Dolphin is based on CUDA and therefore it has some limitations that you should be aware of. For instance, memory allocation, memory copy, kernel launch, etc. are all consuming time that is perhaps shorter than the time needed by CPU only operations depending on the complexicity of computation required and the amount of data you want to process.

There is a general rule that you should always keep in mind when using Dolphin: The more data, the more complex the computation, the more Dolphin is efficient. There are still ways to speed up the execution of Dolphin functions. We will go through a few of them in this section.

Memory Management

You will have noticed that some Dolphin functions have a parameter usually called dst which is optionnal. This parameter is used to specify the destination of the result of the function. As mentionned in the introduction of this section, memory allocation and memory copy are consuming time, if you already have allocated a memory space to store a result, you can use it as a destination and save more time. Memory allocation can represent up to 95% of the total execution time of a function, it is not negligible.

Let’s take an example, we want to perform a addition between two matrices A and B. In this first code snippet, we run a naive addition, in the second one we use the dst parameter.

Naive approach:

import dolphin as dp
import time

N_ITER = int(1e3)

a = dp.zeros((100, 100))
b = dp.ones((100, 100))

t1 = time.time()
for i in range(N_ITER)
    c = a + b
print(f"Naive approach: {1000*(time.time() - t1)/N_ITER}ms/iter")

Optimized approach:

import dolphin as dp
import time

N_ITER = int(1e3)

a = dp.zeros((100, 100))
b = dp.ones((100, 100))
c = dp.zeros((100, 100))

t1 = time.time()
for i in range(N_ITER)
    dp.add(src=a, other=b, dst=c)
print(f"Optimized approach: {1000*(time.time() - t1)/N_ITER}ms/iter")

When your application is based on a loop or the consecutive execution of several functions, you should always try to use the dst parameter to save time. It can really be a game changer in some cases.

Usage of allocations

Dolphin by default allocates CUDA memory and operates on it. Also, any modification made on a view of this array will imact the array itself. For instance, dolphin.darray.__getitem__() returns a view of the current array, any in-place modification of the values on it will modify the array, exactly like Numpy does:

import dolphin as dp

a = dp.zeros(shape=(2, 2), dtype=dp.float32)
a[:,0].fill(1)

print(a)
# array([[1., 0.],
#        [1., 0.]], dtype=float32)

Usage of Cuda Stream

Dolphin is based on CUDA and therefore it is possible to use CUDA streams. To create a cuda stream, you can use the dolphin.Stream() function. I recommend to read this pdf about CUDA streams and concurrency.
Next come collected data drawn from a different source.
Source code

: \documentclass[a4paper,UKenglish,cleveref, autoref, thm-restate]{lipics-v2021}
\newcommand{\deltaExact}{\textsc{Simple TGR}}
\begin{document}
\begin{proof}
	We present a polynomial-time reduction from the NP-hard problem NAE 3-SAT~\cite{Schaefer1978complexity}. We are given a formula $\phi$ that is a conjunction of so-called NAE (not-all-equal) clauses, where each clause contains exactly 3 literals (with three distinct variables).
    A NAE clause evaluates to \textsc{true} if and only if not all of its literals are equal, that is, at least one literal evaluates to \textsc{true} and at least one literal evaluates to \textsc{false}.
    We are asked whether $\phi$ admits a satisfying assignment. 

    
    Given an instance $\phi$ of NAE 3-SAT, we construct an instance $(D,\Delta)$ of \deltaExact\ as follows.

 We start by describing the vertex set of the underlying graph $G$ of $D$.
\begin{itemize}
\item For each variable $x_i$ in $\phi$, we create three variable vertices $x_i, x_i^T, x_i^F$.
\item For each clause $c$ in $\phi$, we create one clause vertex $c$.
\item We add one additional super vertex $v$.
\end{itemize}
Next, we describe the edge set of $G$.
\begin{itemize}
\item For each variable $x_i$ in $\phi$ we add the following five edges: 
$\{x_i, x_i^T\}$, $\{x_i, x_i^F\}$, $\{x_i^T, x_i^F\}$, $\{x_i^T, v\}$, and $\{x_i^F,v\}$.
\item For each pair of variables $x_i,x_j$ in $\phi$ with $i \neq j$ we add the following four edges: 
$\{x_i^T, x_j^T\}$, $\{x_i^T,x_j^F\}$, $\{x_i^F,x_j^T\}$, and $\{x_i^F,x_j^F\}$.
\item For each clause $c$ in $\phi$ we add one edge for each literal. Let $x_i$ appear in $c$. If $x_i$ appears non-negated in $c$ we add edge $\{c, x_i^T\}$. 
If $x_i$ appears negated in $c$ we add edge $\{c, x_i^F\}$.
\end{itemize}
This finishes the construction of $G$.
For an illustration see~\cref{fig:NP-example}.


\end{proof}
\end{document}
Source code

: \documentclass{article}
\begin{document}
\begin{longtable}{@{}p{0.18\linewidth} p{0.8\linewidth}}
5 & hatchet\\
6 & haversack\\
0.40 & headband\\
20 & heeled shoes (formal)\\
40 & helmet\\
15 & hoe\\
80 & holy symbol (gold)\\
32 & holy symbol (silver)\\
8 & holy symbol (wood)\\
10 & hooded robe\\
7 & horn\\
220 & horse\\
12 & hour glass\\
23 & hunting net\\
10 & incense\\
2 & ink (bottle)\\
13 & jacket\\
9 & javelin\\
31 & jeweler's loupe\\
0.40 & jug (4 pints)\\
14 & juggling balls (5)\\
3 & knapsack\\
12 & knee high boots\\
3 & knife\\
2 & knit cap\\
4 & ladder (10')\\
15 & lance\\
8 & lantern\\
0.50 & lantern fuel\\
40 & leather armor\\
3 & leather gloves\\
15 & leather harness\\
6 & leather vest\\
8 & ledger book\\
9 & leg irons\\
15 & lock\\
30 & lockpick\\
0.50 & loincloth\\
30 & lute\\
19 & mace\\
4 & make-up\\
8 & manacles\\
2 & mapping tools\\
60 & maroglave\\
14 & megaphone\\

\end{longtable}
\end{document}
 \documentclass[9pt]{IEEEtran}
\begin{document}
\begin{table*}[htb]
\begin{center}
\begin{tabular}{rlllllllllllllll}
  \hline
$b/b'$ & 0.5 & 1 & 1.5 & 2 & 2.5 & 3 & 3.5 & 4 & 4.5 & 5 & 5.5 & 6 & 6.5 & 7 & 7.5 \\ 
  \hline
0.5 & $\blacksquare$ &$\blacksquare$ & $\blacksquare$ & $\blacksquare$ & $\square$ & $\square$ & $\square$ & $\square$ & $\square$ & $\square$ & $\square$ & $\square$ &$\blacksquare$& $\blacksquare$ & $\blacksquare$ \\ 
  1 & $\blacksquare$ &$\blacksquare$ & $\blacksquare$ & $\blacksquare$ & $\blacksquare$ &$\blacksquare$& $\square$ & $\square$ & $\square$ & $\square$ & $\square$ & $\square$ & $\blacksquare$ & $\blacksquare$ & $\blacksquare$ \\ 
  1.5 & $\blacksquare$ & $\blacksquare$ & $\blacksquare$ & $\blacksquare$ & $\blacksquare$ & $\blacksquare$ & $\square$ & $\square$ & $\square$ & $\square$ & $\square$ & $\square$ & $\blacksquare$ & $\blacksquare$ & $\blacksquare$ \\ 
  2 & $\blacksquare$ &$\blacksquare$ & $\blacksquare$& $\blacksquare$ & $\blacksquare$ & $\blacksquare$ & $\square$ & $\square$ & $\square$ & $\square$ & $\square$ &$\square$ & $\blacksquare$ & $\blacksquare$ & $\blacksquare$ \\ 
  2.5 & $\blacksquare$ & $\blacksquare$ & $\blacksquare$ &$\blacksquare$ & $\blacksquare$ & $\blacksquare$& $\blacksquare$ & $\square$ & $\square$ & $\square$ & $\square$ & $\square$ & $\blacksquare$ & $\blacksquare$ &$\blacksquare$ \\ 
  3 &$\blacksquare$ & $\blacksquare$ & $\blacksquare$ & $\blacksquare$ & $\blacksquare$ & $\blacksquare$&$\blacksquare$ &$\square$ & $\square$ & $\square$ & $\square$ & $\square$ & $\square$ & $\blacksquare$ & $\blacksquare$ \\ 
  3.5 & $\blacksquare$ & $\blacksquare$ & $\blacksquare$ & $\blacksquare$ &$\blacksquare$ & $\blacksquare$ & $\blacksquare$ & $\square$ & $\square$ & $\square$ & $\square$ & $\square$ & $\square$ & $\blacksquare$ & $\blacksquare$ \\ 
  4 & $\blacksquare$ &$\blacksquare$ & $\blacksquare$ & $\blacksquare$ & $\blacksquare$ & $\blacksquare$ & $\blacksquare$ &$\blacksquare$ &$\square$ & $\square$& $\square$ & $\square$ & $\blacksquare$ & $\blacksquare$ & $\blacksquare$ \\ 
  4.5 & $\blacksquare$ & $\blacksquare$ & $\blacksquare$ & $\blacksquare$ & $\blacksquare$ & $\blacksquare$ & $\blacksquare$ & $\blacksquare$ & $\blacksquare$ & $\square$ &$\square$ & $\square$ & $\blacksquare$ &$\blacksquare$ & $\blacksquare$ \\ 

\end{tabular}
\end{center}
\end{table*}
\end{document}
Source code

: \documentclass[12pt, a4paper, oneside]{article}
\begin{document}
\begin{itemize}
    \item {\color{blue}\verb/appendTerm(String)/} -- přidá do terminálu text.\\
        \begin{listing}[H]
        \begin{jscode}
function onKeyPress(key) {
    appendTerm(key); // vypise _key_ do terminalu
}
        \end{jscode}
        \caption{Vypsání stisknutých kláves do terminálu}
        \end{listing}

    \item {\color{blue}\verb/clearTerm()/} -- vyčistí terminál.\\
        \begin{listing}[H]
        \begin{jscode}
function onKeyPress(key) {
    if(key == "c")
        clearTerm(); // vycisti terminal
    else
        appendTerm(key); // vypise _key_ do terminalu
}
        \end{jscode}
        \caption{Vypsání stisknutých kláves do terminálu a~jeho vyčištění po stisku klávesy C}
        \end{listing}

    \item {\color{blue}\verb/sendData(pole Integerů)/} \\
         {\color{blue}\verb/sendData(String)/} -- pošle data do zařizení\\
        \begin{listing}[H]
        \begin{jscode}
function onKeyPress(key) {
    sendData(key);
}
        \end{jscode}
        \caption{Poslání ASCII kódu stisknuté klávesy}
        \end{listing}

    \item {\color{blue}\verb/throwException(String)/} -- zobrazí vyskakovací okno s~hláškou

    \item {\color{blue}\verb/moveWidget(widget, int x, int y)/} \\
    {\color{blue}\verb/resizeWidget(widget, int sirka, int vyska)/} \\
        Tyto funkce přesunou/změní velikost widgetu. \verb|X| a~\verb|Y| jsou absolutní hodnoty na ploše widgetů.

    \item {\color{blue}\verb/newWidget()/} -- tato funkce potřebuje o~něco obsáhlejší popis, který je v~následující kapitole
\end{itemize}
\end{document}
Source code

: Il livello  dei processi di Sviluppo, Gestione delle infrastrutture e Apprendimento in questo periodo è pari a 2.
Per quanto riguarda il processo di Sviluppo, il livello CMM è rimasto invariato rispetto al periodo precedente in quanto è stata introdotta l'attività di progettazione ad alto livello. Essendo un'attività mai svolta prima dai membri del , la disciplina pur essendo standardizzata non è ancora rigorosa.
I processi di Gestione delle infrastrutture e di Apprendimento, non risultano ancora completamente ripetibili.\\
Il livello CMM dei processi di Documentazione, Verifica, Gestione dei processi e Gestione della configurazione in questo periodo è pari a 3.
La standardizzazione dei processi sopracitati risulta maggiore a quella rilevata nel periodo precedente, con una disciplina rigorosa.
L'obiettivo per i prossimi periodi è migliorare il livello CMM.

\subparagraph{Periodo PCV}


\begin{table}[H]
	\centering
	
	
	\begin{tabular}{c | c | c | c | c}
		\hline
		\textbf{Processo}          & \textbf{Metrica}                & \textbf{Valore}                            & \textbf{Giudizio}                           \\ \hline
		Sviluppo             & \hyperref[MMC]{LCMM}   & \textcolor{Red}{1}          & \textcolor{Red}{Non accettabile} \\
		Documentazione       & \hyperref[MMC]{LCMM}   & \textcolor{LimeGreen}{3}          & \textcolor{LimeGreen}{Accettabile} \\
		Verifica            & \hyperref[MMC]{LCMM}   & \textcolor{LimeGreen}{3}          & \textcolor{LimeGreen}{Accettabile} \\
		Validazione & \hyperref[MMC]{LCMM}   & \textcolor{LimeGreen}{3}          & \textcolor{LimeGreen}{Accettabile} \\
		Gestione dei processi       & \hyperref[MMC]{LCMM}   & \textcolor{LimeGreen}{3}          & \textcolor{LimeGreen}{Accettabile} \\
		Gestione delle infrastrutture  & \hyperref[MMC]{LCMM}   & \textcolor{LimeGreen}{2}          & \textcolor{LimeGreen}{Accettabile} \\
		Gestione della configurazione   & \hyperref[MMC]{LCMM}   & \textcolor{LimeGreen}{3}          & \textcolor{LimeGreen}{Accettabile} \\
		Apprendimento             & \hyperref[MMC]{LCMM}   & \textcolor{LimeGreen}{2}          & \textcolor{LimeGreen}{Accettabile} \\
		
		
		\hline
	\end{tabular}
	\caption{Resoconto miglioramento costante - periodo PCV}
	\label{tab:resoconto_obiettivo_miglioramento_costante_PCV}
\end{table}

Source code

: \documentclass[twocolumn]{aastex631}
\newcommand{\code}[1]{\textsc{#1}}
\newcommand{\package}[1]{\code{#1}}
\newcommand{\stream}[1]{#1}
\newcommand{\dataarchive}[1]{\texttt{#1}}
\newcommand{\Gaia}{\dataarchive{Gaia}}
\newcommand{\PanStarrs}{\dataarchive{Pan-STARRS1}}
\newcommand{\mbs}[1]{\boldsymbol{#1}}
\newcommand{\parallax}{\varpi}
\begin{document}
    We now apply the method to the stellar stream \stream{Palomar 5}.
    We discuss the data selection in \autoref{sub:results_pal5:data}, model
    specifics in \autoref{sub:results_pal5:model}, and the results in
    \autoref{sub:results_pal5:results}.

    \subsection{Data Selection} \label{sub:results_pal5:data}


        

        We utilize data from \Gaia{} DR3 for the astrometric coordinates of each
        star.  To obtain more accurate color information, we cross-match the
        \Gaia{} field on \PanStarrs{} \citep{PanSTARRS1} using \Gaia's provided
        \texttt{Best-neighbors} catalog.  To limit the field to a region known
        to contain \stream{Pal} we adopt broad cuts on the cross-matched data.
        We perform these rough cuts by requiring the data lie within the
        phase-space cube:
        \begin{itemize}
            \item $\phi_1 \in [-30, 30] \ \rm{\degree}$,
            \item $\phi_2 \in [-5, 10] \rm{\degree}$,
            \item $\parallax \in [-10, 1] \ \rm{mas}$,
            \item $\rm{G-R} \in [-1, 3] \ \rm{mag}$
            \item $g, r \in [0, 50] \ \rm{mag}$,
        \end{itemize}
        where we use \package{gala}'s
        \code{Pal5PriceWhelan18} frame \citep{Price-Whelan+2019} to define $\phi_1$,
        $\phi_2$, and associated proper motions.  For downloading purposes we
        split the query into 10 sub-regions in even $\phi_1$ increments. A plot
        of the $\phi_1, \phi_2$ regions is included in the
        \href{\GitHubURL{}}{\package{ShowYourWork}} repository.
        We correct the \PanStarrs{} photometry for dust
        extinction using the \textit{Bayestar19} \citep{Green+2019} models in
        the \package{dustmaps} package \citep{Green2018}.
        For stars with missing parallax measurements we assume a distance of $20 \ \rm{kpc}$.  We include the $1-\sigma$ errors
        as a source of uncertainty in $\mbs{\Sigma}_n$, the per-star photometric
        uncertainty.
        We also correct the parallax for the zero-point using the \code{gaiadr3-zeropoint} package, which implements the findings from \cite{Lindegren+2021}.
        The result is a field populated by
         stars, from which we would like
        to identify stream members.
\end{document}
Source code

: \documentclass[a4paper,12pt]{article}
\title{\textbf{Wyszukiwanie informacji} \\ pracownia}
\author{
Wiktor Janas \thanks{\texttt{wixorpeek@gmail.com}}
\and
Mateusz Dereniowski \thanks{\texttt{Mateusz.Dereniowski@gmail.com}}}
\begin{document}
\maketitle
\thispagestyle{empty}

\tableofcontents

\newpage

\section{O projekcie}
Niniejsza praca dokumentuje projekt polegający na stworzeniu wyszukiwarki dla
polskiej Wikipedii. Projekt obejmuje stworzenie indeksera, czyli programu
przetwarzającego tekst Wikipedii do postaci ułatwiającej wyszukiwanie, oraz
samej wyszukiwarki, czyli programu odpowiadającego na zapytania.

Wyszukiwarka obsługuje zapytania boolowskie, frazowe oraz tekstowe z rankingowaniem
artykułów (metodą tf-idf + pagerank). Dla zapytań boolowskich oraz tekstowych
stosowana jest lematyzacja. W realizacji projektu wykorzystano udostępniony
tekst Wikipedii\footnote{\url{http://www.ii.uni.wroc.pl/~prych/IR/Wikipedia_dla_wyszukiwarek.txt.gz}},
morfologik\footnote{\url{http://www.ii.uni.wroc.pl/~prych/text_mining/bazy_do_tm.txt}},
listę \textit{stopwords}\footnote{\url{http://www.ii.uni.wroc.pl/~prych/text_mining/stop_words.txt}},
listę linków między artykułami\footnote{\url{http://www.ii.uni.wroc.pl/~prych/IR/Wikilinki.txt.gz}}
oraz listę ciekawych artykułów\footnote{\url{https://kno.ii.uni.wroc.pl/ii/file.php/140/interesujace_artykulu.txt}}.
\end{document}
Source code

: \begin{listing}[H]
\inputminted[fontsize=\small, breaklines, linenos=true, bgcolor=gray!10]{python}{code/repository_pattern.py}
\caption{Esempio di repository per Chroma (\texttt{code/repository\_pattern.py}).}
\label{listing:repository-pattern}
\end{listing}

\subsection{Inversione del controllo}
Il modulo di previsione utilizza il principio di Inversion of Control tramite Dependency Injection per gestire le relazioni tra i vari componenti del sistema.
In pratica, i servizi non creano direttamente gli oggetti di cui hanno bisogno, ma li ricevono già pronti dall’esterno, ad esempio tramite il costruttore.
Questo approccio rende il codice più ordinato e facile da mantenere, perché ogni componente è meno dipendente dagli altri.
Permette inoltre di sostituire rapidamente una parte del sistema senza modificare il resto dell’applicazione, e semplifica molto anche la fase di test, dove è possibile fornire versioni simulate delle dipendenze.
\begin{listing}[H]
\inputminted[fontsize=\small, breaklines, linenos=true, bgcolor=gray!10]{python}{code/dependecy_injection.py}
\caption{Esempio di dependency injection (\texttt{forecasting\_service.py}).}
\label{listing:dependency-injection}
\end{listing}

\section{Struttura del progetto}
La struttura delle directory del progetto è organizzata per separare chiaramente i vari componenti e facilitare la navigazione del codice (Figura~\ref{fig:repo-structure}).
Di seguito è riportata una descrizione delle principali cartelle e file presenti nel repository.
To use CUDA streams with Dolphin, you can use the stream parameter of functions and constructors.

import dolphin as dp

stream = dp.Stream()

a = dp.zeros((100, 100), stream=stream)
b = dp.ones((100, 100), stream=stream)

c = dp.add(src=a, other=b)

# Wait for the stream to finish
stream.synchronize()

# Do something with c

With dolphin.Engine.infer() you can provide a stream as an argument.

import dolphin as dp

stream = dp.Stream()

a = dp.zeros((100, 100), stream=stream)
b = dp.ones((100, 100), stream=stream)

c = dp.add(src=a, other=b)

# Wait for the stream to finish
stream.synchronize()

# Do something with c

# Run the inference on the stream
output = engine.infer(inputs={"input":c}, stream=stream)

# Wait for the stream to finish
stream.synchronize()

# Do something with the output